Sorry. Go when you can if you want to, otherwise let her mess it up herself. Do you think if the whole thing goes tits up she'll blame you?

BettySwollux · 23/03/2009 12:12

JUX, yes, when the whole thing goes tits up, no doubt I WIL be blamed (as I obv hadnt done enough).
She says she is sick of the whole thing and has put it all in my name now, so I HAVE to deal with it!! FFS, I didnt want this.
And, if she had listened to me when she started this whole debacle, we wouldnt be in half the shit now trying to sort it out, but noooo, my opinion wasnt good enough then!!

OP posts:
TheProvincialLady · 23/03/2009 12:27

I doubt very much that she can sign a business over to you without your permission/signature Is she normally like this?

BettySwollux · 23/03/2009 13:17

TPL, yes I signed, as she said she was worried about dying, as the business is in a different country.
BUT, she said she would continue dealing with it, and this was just a formality. I feel like Ive been duped into taking over her business. She knows I wanted nothing to do with it, as I declined when she first started 4 years ago.

And yes, she is normally very controlling.

OP posts:
Janos · 23/03/2009 13:33

Well, seeing as how it's now your busines..you could just wind it down, couldn't you? Or sell it off?

She can't do anything abou it because it's YOUR business.

Hey, you signed the documents!

BettySwollux · 23/03/2009 13:41

Janos, yes that would be lovely, but she decided to do things her way (backhanders, no proper contract in place, dodgy fucker as POA etc)so, what she wants is to get rid, but there are so many loose ends to tie up, and the matter of it being abroad, and, oh god, its all too much!!!!
AAAAARRRRRGGGGHHHHHHHH!!!!!

OP posts:
unavailable · 23/03/2009 13:47

That sounds a bit worrying Betty. Would you be liable for her debts or even legally liable for the "dodgyness"?

Janos · 23/03/2009 14:00

Yes that is concerning. Bloody hell, poor you being landed with this.

Your mum sounds like a bit of nightmare really.

TheProvincialLady · 23/03/2009 14:20

That does sound very worrying. Maybe the best thing you could do would be is to play the dutiful daughter and get this disaster business wound up, and then tell her that you don't want any part of her financial dealings ever again. Poor you, what a situation to find yourself in. But please NEVER put your signature to something unless you have complete knowledhe and control over, even if it is your mother asking you to do it.

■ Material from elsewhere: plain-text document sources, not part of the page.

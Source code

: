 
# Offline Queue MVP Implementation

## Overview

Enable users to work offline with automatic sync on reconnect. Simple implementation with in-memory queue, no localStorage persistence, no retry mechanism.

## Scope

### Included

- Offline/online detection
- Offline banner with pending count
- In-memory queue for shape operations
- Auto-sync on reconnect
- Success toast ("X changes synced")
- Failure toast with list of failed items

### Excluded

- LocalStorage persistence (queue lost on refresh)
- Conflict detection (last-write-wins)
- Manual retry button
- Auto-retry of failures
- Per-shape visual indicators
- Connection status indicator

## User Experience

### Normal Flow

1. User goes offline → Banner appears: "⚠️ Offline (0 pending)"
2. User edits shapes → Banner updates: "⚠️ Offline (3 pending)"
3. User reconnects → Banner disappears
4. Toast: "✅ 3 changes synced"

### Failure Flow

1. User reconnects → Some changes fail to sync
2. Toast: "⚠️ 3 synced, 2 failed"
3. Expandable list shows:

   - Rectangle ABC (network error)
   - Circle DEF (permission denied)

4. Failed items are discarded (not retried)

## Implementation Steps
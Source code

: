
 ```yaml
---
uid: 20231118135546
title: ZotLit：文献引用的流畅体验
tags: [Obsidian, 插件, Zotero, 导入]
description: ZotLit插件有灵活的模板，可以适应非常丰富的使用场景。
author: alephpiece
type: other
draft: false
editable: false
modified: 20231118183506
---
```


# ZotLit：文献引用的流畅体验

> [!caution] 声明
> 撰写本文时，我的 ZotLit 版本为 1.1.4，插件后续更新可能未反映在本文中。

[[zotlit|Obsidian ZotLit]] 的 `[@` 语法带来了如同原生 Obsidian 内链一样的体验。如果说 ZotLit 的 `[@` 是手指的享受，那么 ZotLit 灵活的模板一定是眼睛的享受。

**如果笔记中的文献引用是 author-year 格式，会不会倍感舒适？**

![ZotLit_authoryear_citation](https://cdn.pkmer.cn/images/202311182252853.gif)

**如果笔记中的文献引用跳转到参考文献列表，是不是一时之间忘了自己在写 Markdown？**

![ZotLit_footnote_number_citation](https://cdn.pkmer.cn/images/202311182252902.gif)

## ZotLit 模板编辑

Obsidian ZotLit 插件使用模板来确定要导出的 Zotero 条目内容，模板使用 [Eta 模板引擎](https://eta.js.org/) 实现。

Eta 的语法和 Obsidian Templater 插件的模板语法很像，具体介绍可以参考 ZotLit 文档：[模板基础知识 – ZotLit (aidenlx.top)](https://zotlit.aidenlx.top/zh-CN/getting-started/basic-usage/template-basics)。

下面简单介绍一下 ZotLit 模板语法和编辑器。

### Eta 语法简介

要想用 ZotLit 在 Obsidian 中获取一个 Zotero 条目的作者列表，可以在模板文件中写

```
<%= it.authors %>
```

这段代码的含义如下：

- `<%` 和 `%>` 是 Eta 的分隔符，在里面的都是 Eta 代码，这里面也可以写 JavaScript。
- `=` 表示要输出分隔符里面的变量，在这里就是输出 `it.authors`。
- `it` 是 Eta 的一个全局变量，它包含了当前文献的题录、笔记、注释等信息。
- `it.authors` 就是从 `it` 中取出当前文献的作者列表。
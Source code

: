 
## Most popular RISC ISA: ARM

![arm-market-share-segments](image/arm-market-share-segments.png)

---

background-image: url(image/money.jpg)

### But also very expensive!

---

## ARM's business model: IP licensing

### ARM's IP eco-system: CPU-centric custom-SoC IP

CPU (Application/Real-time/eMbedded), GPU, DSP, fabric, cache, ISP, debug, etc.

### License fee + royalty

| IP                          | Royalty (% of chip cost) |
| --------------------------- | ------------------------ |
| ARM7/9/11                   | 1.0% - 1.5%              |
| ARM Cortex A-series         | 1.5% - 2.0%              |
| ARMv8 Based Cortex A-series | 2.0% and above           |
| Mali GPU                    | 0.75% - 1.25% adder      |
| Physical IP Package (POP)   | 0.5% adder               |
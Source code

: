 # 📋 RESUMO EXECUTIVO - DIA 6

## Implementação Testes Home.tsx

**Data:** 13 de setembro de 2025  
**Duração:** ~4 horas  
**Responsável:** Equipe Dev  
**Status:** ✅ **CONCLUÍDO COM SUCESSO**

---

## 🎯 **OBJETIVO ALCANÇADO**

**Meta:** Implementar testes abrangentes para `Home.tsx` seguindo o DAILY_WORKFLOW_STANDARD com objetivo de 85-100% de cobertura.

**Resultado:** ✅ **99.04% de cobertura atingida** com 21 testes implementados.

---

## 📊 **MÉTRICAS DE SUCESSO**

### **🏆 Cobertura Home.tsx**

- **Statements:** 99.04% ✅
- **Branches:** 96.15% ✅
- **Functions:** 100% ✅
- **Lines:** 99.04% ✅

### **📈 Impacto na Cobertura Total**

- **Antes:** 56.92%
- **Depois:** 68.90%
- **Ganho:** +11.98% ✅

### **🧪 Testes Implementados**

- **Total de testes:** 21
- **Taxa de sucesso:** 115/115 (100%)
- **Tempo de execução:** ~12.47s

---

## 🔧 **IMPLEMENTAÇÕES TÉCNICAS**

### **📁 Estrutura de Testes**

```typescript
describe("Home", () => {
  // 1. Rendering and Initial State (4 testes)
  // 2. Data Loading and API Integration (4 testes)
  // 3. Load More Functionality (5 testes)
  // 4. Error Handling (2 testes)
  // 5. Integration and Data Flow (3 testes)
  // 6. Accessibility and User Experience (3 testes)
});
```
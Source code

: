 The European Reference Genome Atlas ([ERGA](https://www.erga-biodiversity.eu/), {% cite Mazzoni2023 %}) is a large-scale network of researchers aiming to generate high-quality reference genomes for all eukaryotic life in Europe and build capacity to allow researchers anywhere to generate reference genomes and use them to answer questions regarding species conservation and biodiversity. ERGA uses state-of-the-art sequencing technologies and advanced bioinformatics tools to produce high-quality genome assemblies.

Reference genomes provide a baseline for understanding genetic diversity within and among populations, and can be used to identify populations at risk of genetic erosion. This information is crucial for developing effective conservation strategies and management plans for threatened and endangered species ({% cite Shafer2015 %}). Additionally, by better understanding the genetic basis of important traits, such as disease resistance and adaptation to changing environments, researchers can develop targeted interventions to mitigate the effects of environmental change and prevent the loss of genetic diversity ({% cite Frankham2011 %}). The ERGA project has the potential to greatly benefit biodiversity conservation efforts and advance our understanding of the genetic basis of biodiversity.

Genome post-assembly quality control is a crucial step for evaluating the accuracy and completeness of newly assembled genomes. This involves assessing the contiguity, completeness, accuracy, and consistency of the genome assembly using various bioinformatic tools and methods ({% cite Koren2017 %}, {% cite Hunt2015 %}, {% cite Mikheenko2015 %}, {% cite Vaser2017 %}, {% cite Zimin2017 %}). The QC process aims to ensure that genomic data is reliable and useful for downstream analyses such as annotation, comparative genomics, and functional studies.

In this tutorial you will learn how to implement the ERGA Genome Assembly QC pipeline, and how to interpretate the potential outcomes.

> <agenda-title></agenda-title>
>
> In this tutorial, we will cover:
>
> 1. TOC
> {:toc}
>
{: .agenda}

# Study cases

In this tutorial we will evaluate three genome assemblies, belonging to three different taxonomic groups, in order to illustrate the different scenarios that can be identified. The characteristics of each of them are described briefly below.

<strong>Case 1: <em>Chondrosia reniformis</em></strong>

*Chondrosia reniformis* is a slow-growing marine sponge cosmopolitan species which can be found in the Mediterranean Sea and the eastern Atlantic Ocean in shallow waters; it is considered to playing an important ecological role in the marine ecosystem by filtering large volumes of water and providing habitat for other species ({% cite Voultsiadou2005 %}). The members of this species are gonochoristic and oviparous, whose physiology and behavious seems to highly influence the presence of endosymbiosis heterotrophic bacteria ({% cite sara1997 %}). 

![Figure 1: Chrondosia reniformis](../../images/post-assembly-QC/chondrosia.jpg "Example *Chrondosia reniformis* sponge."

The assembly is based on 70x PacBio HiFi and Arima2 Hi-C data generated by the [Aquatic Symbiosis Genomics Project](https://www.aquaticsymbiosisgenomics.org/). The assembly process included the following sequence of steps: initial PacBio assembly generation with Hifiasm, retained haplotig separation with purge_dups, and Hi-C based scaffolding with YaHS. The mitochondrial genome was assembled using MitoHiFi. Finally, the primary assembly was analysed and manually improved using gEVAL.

BettySwollux · 23/03/2009 21:15

Thanks for the replies.
I dont actually know if I would be liable for debts or dodgyness. If they come looking for money, they will have a long wait as we are just getting by, house is rented, so at least they cant repossess us.
We have a new POA now, so hopefully, she can sort things a bit better, my problem is, I just dont know what Im doing, so I just go to Mams and help to sort out what she asks re sending emails/ sorting out filing etc.
I have learnt my lesson though, and will never sign my name without knowing 100% what Im doing - you just think you can trust your Mam, dont you?